In February, the Abu Sayyaf murdered Jurgen Kantner, 70, five months after his yacht was found drifting off the southern Philippines with the body of his female companion, Sabine Merz, who had been shot.
The Abu Sayyaf are holding 31 foreign and local hostages including six Vietnamese seamen attacked on their cargo ship off the southern Philippines last month, according to Lorenzana.
Lorenzana said he told the Vietnamese envoy to Manila last week to arm his nation’s crewmen passing through the waters, or coordinate with Philippine authorities to avoid being kidnapped.

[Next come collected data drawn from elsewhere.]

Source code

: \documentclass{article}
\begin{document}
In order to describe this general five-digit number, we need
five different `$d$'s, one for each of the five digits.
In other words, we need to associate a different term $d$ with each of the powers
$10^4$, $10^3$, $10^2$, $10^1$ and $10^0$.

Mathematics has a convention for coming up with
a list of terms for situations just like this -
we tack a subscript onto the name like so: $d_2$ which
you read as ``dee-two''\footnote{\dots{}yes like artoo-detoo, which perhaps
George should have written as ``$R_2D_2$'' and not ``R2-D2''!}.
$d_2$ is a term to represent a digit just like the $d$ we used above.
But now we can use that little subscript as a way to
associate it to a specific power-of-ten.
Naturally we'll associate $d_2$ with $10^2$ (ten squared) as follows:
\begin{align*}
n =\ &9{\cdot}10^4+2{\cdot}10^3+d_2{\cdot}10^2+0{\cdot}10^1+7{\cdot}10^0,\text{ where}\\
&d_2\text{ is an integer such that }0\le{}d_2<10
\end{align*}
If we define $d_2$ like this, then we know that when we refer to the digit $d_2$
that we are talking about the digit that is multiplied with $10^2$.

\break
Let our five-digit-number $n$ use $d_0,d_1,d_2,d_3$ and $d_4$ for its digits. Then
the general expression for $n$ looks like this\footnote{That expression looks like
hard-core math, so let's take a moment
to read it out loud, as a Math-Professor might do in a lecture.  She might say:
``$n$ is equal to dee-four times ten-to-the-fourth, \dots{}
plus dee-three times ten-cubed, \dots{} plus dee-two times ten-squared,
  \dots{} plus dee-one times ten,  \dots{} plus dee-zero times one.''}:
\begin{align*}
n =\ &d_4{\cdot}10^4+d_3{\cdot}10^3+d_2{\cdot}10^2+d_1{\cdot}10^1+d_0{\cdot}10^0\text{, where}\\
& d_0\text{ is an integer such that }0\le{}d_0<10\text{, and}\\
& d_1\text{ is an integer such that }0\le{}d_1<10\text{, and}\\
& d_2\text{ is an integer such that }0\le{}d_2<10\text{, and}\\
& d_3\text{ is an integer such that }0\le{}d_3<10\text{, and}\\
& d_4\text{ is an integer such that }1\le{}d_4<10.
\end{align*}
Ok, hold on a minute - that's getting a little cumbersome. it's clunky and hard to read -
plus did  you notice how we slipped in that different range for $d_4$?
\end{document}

He added President Rodrigo Duterte was “very interested” in ending the kidnapping problem.
Duterte had asked China to help patrol the waters, citing Beijing’s dispatch of a naval convoy to the Gulf of Aden in 2009 to protect Chinese ships from Somali pirates.
Duterte had also discussed the possibility of joint patrols when he visited Malaysian Prime Minister Najib Razak and Indonesian President Joko Widodo.
Lorenzana said equipment to help fight the Abu Sayyaf like fast boats, drones and radars would be acquired as part of a military modernisation programme.
The Abu Sayyaf, established with seed money from Osama bin Laden’s al-Qaeda network, have been kidnapping foreigners and locals for decades and holding them for millions of dollars in ransom on its remote island strongholds in the southern Philippines.
Lorenzana, who identified the Abu Sayyaf and other armed groups as the Philippines’ top security threat, said the kidnappings were “embarrassing to the whole world”.